At the end of our Israeli trip we didn't do half the things we wanted to do. The main purpose of our journey was to spend time together with the family and do stuff together; we hardly did.
Between my father's car being too small and too unsafe and between my father's kamikaze driving (typical Israeli, I admit, but not my cup of tea anymore) we didn't go anywhere with the car. We stayed together but hardly talked to one another or did anything together (why should we want to talk when the TV can be turned on loudly?). True, the main focus was on Dylan, but I wanted more: I don't know how many times I'm going to see my parents, and the fact that we have wasted our time in Israel makes me feel like I've missed out on my only proper chance to do something with my parents. After this experience we will definitely not stay in Israel for as long again. In more than one respect, this was a case of Game Over.
Plus, with my stomach being the way it was, I didn't even get one bite of shawarma.
In my opinion, this holiday we have been looking up to for so long has been ruined for us through some very specific actions. The result is that whenever I think about it I just get sad and annoyed.

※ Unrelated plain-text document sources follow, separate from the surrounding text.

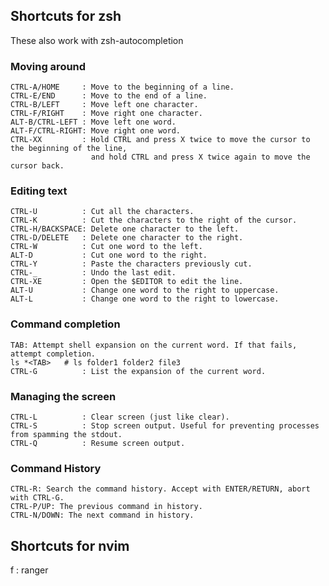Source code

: 
## Shortcuts for zsh

These also work with zsh-autocompletion 

### Moving around
    CTRL-A/HOME     : Move to the beginning of a line.
    CTRL-E/END      : Move to the end of a line.
    CTRL-B/LEFT     : Move left one character.
    CTRL-F/RIGHT    : Move right one character.
    ALT-B/CTRL-LEFT : Move left one word.
    ALT-F/CTRL-RIGHT: Move right one word.
    CTRL-XX         : Hold CTRL and press X twice to move the cursor to the beginning of the line,
                      and hold CTRL and press X twice again to move the cursor back.

### Editing text
    CTRL-U          : Cut all the characters.
    CTRL-K          : Cut the characters to the right of the cursor.
    CTRL-H/BACKSPACE: Delete one character to the left.
    CTRL-D/DELETE   : Delete one character to the right.
    CTRL-W          : Cut one word to the left.
    ALT-D           : Cut one word to the right.
    CTRL-Y          : Paste the characters previously cut.
    CTRL-_          : Undo the last edit.
    CTRL-XE         : Open the $EDITOR to edit the line.
    ALT-U           : Change one word to the right to uppercase.
    ALT-L           : Change one word to the right to lowercase.

### Command completion
    TAB: Attempt shell expansion on the current word. If that fails, attempt completion.
    ls *<TAB>   # ls folder1 folder2 file3
    CTRL-G          : List the expansion of the current word.

### Managing the screen
    CTRL-L          : Clear screen (just like clear).
    CTRL-S          : Stop screen output. Useful for preventing processes from spamming the stdout.
    CTRL-Q          : Resume screen output.

### Command History
    CTRL-R: Search the command history. Accept with ENTER/RETURN, abort with CTRL-G.
    CTRL-P/UP: The previous command in history.
    CTRL-N/DOWN: The next command in history.

## Shortcuts for nvim
<leader> f          : ranger

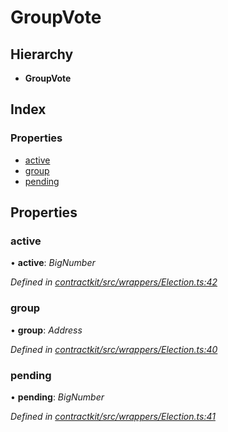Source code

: # GroupVote

## Hierarchy

* **GroupVote**

## Index

### Properties

* [active]()
* [group]()
* [pending]()

## Properties

### active

• **active**: _BigNumber_

_Defined in_ [_contractkit/src/wrappers/Election.ts:42_](https://github.com/celo-org/celo-monorepo/blob/master/packages/sdk/contractkit/src/wrappers/Election.ts#L42)

### group

• **group**: _Address_

_Defined in_ [_contractkit/src/wrappers/Election.ts:40_](https://github.com/celo-org/celo-monorepo/blob/master/packages/sdk/contractkit/src/wrappers/Election.ts#L40)

### pending

• **pending**: _BigNumber_

_Defined in_ [_contractkit/src/wrappers/Election.ts:41_](https://github.com/celo-org/celo-monorepo/blob/master/packages/sdk/contractkit/src/wrappers/Election.ts#L41)

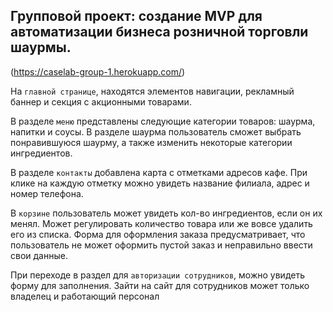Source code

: ## Групповой проект: создание MVP для автоматизации бизнеса розничной торговли шаурмы.

(https://caselab-group-1.herokuapp.com/)

На `главной странице`, находятся элементов навигации, рекламный баннер и секция с акционными товарами.

В разделе `меню` представлены следующие категории товаров: шаурма, напитки и соусы. В разделе шаурма пользователь сможет выбрать понравившуюся шаурму, а также изменить некоторые категории ингредиентов. 

В разделе `контакты` добавлена карта с отметками адресов кафе. При клике на каждую отметку можно увидеть название филиала, адрес и номер телефона.

В `корзине` пользователь может увидеть кол-во ингредиентов, если он их менял. Может регулировать количество товара или же вовсе удалить его из списка. Форма для оформления заказа предусматривает, что пользователь не может оформить пустой заказ и неправильно ввести свои данные.

При переходе в раздел для `авторизации сотрудников`, можно увидеть форму для заполнения. Зайти на сайт для сотрудников может только владелец и работающий персонал

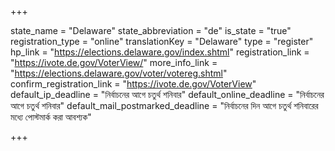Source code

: +++

state_name = "Delaware"
state_abbreviation = "de"
is_state = "true"
registration_type = "online"
translationKey = "Delaware"
type = "register"
hp_link = "https://elections.delaware.gov/index.shtml"
registration_link = "https://ivote.de.gov/VoterView/"
more_info_link = "https://elections.delaware.gov/voter/votereg.shtml"
confirm_registration_link = "https://ivote.de.gov/VoterView"
default_ip_deadline = "নির্বাচনের আগে চতুর্থ শনিবার"
default_online_deadline = "নির্বাচনের আগে চতুর্থ শনিবার"
default_mail_postmarked_deadline = "নির্বাচনের দিন আগে চতুর্থ শনিবারের মধ্যে পোস্টমার্ক করা আবশ্যক"

+++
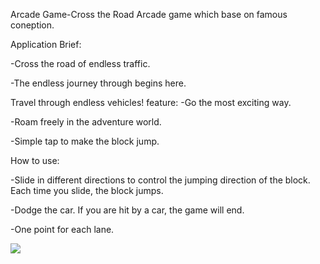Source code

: Arcade Game-Cross the Road
Arcade game which base on famous coneption.


Application Brief:

-Cross the road of endless traffic.

-The endless journey through begins here.

Travel through endless vehicles!
feature:
-Go the most exciting way.

-Roam freely in the adventure world.

-Simple tap to make the block jump.

How to use:

-Slide in different directions to control the jumping direction of the block. Each time you slide, the block jumps.

-Dodge the car. If you are hit by a car, the game will end.

-One point for each lane.

![](game.gif)
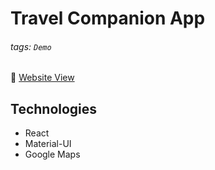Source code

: # Travel Companion App

###### tags: `Demo`

🔗 [Website View]()

## Technologies

- React
- Material-UI
- Google Maps
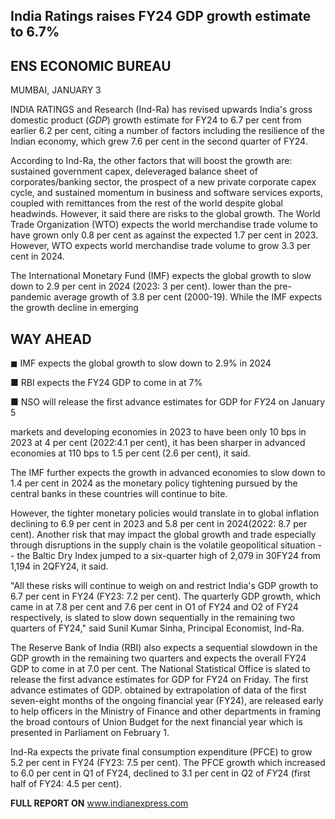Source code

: ## India Ratings raises FY24 GDP growth estimate to 6.7%

## ENS ECONOMIC BUREAU

MUMBAI, JANUARY 3

INDIA RATINGS and Research (Ind-Ra) has revised upwards India's gross domestic product  $(GDP)$  growth estimate for FY24 to 6.7 per cent from earlier 6.2 per cent, citing a number of factors including the resilience of the Indian economy, which grew 7.6 per cent in the second quarter of FY24.

According to Ind-Ra, the other factors that will boost the growth are: sustained government capex, deleveraged balance sheet of corporates/banking sector, the prospect of a new private corporate capex cycle, and sustained momentum in business and software services exports, coupled with remittances from the rest of the world despite global headwinds. However, it said there are risks to the global growth. The World Trade Organization (WTO) expects the world merchandise trade volume to have grown only  $0.8$  per cent as against the expected 1.7 per cent in 2023. However, WTO expects world merchandise trade volume to grow 3.3 per cent in 2024.

The International Monetary Fund (IMF) expects the global growth to slow down to 2.9 per cent in 2024 (2023: 3 per cent). lower than the pre-pandemic average growth of 3.8 per cent (2000-19). While the IMF expects the growth decline in emerging

## WAY AHEAD

 $\blacksquare$  IMF expects the global growth to slow down to 2.9% in 2024

■ RBI expects the FY24 GDP to come in at 7%

■ NSO will release the first advance estimates for GDP for  $FY24$  on January 5

markets and developing economies in 2023 to have been only 10 bps in 2023 at 4 per cent (2022:4.1 per cent), it has been sharper in advanced economies at 110 bps to 1.5 per cent (2.6 per cent), it said.

The IMF further expects the growth in advanced economies to slow down to 1.4 per cent in 2024 as the monetary policy tightening pursued by the central banks in these countries will continue to bite.

However, the tighter monetary policies would translate in to global inflation declining to 6.9 per cent in 2023 and 5.8 per cent in 2024(2022: 8.7 per cent). Another risk that may impact the global growth and trade especially through disruptions in the supply chain is the volatile geopolitical situation -- the Baltic Dry Index jumped to a six-quarter high of 2,079 in 30FY24 from 1,194 in 2QFY24, it said.

"All these risks will continue to weigh on and restrict India's GDP growth to 6.7 per cent in FY24 (FY23: 7.2 per cent). The quarterly GDP growth, which came in at 7.8 per cent and 7.6 per cent in O1 of FY24 and O2 of FY24 respectively, is slated to slow down sequentially in the remaining two quarters of FY24," said Sunil Kumar Sinha, Principal Economist, Ind-Ra.

The Reserve Bank of India (RBI) also expects a sequential slowdown in the GDP growth in the remaining two quarters and expects the overall FY24 GDP to come in at 7.0 per cent. The National Statistical Office is slated to release the first advance estimates for GDP for FY24 on Friday. The first advance estimates of GDP. obtained by extrapolation of data of the first seven-eight months of the ongoing financial year (FY24), are released early to help officers in the Ministry of Finance and other departments in framing the broad contours of Union Budget for the next financial year which is presented in Parliament on February 1.

Ind-Ra expects the private final consumption expenditure (PFCE) to grow 5.2 per cent in FY24 (FY23: 7.5 per cent). The PFCE growth which increased to 6.0 per cent in Q1 of FY24, declined to 3.1 per cent in  $Q2$  of  $FY24$ (first half of FY24: 4.5 per cent).

**FULL REPORT ON** www.indianexpress.com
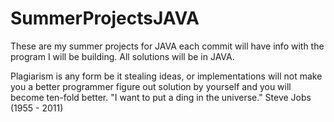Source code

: # SummerProjectsJAVA
These are my summer projects for JAVA each commit will have info with the program I will be building. All solutions will be in JAVA. 

Plagiarism is any form be it stealing ideas, or implementations will not make you a better programmer figure out solution by yourself and you will become ten-fold better.
"I want to put a ding in the universe." Steve Jobs (1955 - 2011)

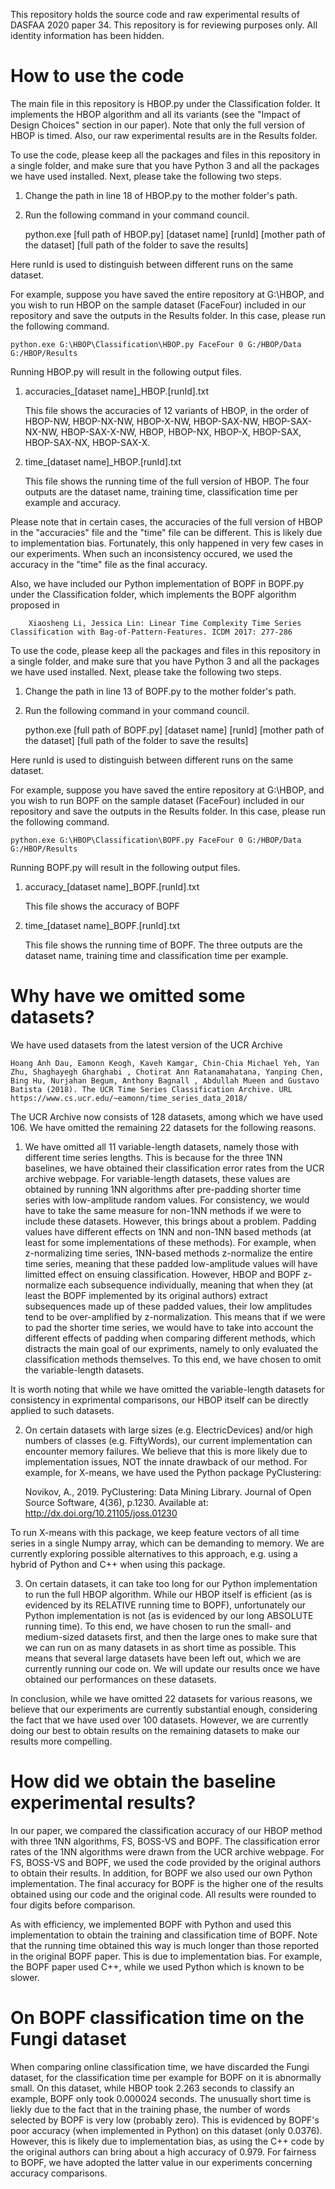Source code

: This repository holds the source code and raw experimental results of DASFAA 2020 paper 34. This repository is for reviewing purposes only. All identity information has been hidden.

# How to use the code

The main file in this repository is HBOP.py under the Classification folder. It implements the HBOP algorithm and all its variants (see the "Impact of Design Choices" section in our paper). Note that only the full version of HBOP is timed. Also, our raw experimental results are in the Results folder.

To use the code, please keep all the packages and files in this repository in a single folder, and make sure that you have Python 3 and all the packages we have used installed. Next, please take the following two steps. 

1. Change the path in line 18 of HBOP.py to the mother folder's path. 

2. Run the following command in your command council.

    python.exe [full path of HBOP.py] [dataset name] [runId] [mother path of the dataset] [full path of the folder to save the results]

Here runId is used to distinguish between different runs on the same dataset.

For example, suppose you have saved the entire repository at G:\HBOP, and you wish to run HBOP on the sample dataset (FaceFour) included in our repository and save the outputs in the Results folder. In this case, please run the following command.

    python.exe G:\HBOP\Classification\HBOP.py FaceFour 0 G:/HBOP/Data G:/HBOP/Results  
    
Running HBOP.py will result in the following output files.

1. accuracies_[dataset name]_HBOP.[runId].txt

    This file shows the accuracies of 12 variants of HBOP, in the order of HBOP-NW, HBOP-NX-NW, HBOP-X-NW, HBOP-SAX-NW, HBOP-SAX-NX-NW, HBOP-SAX-X-NW, HBOP, HBOP-NX, HBOP-X, HBOP-SAX, HBOP-SAX-NX, HBOP-SAX-X.
    
2. time_[dataset name]_HBOP.[runId].txt

    This file shows the running time of the full version of HBOP. The four outputs are the dataset name, training time, classification time per example and accuracy.

Please note that in certain cases, the accuracies of the full version of HBOP in the "accuracies" file and the "time" file can be different. This is likely due to implementation bias. Fortunately, this only happened in very few cases in our experiments. When such an inconsistency occured, we used the accuracy in the "time" file as the final accuracy.

Also, we have included our Python implementation of BOPF in BOPF.py under the Classification folder, which implements the BOPF algorithm proposed in
    
    	Xiaosheng Li, Jessica Lin: Linear Time Complexity Time Series Classification with Bag-of-Pattern-Features. ICDM 2017: 277-286

To use the code, please keep all the packages and files in this repository in a single folder, and make sure that you have Python 3 and all the packages we have used installed. Next, please take the following two steps.

1. Change the path in line 13 of BOPF.py to the mother folder's path. 

2. Run the following command in your command council.

    python.exe [full path of BOPF.py] [dataset name] [runId] [mother path of the dataset] [full path of the folder to save the results]

Here runId is used to distinguish between different runs on the same dataset.

For example, suppose you have saved the entire repository at G:\HBOP, and you wish to run BOPF on the sample dataset (FaceFour) included in our repository and save the outputs in the Results folder. In this case, please run the following command.

    python.exe G:\HBOP\Classification\BOPF.py FaceFour 0 G:/HBOP/Data G:/HBOP/Results  

Running BOPF.py will result in the following output files.

1. accuracy_[dataset name]_BOPF.[runId].txt

    This file shows the accuracy of BOPF
    
2. time_[dataset name]_BOPF.[runId].txt

    This file shows the running time of BOPF. The three outputs are the dataset name, training time and classification time per example.

# Why have we omitted some datasets?

We have used datasets from the latest version of the UCR Archive 

    Hoang Anh Dau, Eamonn Keogh, Kaveh Kamgar, Chin-Chia Michael Yeh, Yan Zhu, Shaghayegh Gharghabi , Chotirat Ann Ratanamahatana, Yanping Chen, Bing Hu, Nurjahan Begum, Anthony Bagnall , Abdullah Mueen and Gustavo Batista (2018). The UCR Time Series Classification Archive. URL https://www.cs.ucr.edu/~eamonn/time_series_data_2018/
    
The UCR Archive now consists of 128 datasets, among which we have used 106. We have omitted the remaining 22 datasets for the following reasons.

1. We have omitted all 11 variable-length datasets, namely those with different time series lengths. This is because for the three 1NN baselines, we have obtained their classification error rates from the UCR archive webpage. For variable-length datasets, these values are obtained by running 1NN algorithms after pre-padding shorter time series with low-amplitude random values. For consistency, we would have to take the same measure for non-1NN methods if we were to include these datasets. However, this brings about a problem. Padding values have different effects on 1NN and non-1NN based methods (at least for some implementations of these methods). For example, when z-normalizing time series, 1NN-based methods z-normalize the entire time series, meaning that these padded low-amplitude values will have limitted effect on ensuing classification. However, HBOP and BOPF z-normalize each subsequence individually, meaning that when they (at least the BOPF implemented by its original authors)  extract subsequences made up of these padded values, their low amplitudes tend to be over-amplified by z-normalization. This means that if we were to pad the shorter time series, we would have to take into account the different effects of padding when comparing different methods, which distracts the main goal of our expriments, namely to only evaluated the classification methods themselves. To this end, we have chosen to omit the variable-length datasets.

It is worth noting that while we have omitted the variable-length datasets for consistency in exprimental comparisons, our HBOP itself can be directly applied to such datasets.

2. On certain datasets with large sizes (e.g. ElectricDevices) and/or high numbers of classes (e.g. FiftyWords), our current implementation can encounter memory failures. We believe that this is more likely due to implementation issues, NOT the innate drawback of our method. For example, for X-means, we have used the Python package PyClustering:
   
   Novikov, A., 2019. PyClustering: Data Mining Library. Journal of Open Source Software, 4(36), p.1230. Available at: http://dx.doi.org/10.21105/joss.01230
   
To run X-means with this package, we keep feature vectors of all time series in a single Numpy array, which can be demanding to memory. We are currently exploring possible alternatives to this approach, e.g. using a hybrid of Python and C++ when using this package.

3. On certain datasets, it can take too long for our Python implementation to run the full HBOP algorithm. While our HBOP itself is efficient (as is evidenced by its RELATIVE running time to BOPF), unfortunately our Python implementation is not (as is evidenced by our long ABSOLUTE running time). To this end, we have chosen to run the small- and medium-sized datasets first, and then the large ones to make sure that we can run on as many datasets in as short time as possible. This means that several large datasets have been left out, which we are currently running our code on. We will update our results once we have obtained our performances on these datasets.

In conclusion, while we have omitted 22 datasets for various reasons, we believe that our experiments are currently substantial enough, considering the fact that we have used over 100 datasets. However, we are currently doing our best to obtain results on the remaining datasets to make our results more compelling.

# How did we obtain the baseline experimental results?

In our paper, we compared the classification accuracy of our HBOP method with three 1NN algorithms, FS, BOSS-VS and BOPF. The classification error rates of the 1NN algorithms were drawn from the UCR archive webpage. For FS, BOSS-VS and BOPF, we used the code provided by the original authors to obtain their results. In addition, for BOPF we also used our own Python implementation. The final accuracy for BOPF is the higher one of the results obtained using our code and the original code. All results were rounded to four digits before comparison. 

As with efficiency, we implemented BOPF with Python and used this implementation to obtain the training and classification time of BOPF. Note that the running time obtained this way is much longer than those reported in the original BOPF paper. This is due to implementation bias. For example, the BOPF paper used C++, while we used Python which is known to be slower.

# On BOPF classification time on the Fungi dataset
When comparing online classification time, we have discarded the Fungi dataset, for the classification time per example for BOPF on it is abnormally small. On this dataset, while HBOP took 2.263 seconds to classify an example, BOPF only took 0.000024 seconds. The unusually short time is liekly due to the fact that in the training phase, the number of words selected by BOPF is very low (probably zero). This is evidenced by BOPF's poor accuracy (when implemented in Python) on this dataset (only 0.0376). However, this is likely due to implementation bias, as using the C++ code by the original authors can bring about a high accuracy of 0.979. For fairness to BOPF, we have adopted the latter value in our experiments concerning accuracy comparisons.
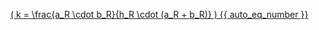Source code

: <a href="#"
   onclick="window.open(
     '/eco2_guide_center/1.%20ECO2%20Logic%20Guide/Equation_diagram.html',
     'popupWindow',
     'width=800,height=600,scrollbars=yes,resizable=yes'
   ); return false;"
   class="equation-link">
  \( k = \frac{a_R \cdot b_R}{h_R \cdot (a_R + b_R)} \) {{ auto_eq_number }}
</a>
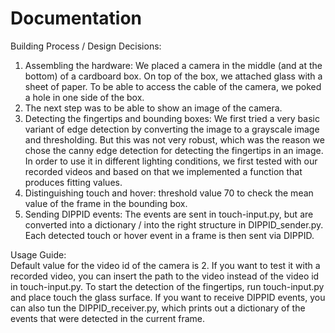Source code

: # Documentation

Building Process / Design Decisions:
1. Assembling the hardware: We placed a camera in the middle (and at the bottom) of a cardboard box. On top of the box, we attached glass with a sheet of paper. To be able to access the cable of the camera, we poked a hole in one side of the box.
2. The next step was to be able to show an image of the camera. 
3. Detecting the fingertips and bounding boxes: We first tried a very basic variant of edge detection by converting the image to a grayscale image and thresholding. But this was not very robust, which was the reason we chose the canny edge detection for detecting the fingertips in an image. In order to use it in different lighting conditions, we first tested with our recorded videos and based on that we implemented a function that produces fitting values.
4. Distinguishing touch and hover: threshold value 70 to check the mean value of the frame in the bounding box. 
5. Sending DIPPID events: The events are sent in touch-input.py, but are converted into a dictionary / into the right structure in DIPPID_sender.py. Each detected touch or hover event in a frame is then sent via DIPPID.


Usage Guide: <br>
Default value for the video id of the camera is 2. If you want to test it with a recorded video, you can insert the path to the video instead of the video id in touch-input.py. To start the detection of the fingertips, run touch-input.py and place touch the glass surface. If you want to receive DIPPID events, you can also tun the DIPPID_receiver.py, which prints out a dictionary of the events that were detected in the current frame.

I would like to finish off with a closing comment. When titling my posts, I generally take care not to abuse titles. That is, if I was to allow myself to use the names of my favorite songs in post titles I would quickly find myself using the same titles again and again. My point is this: a post such as this, that uses the title of the book consider my most important read and one of my best reads ever, is therefore not to be trifled with.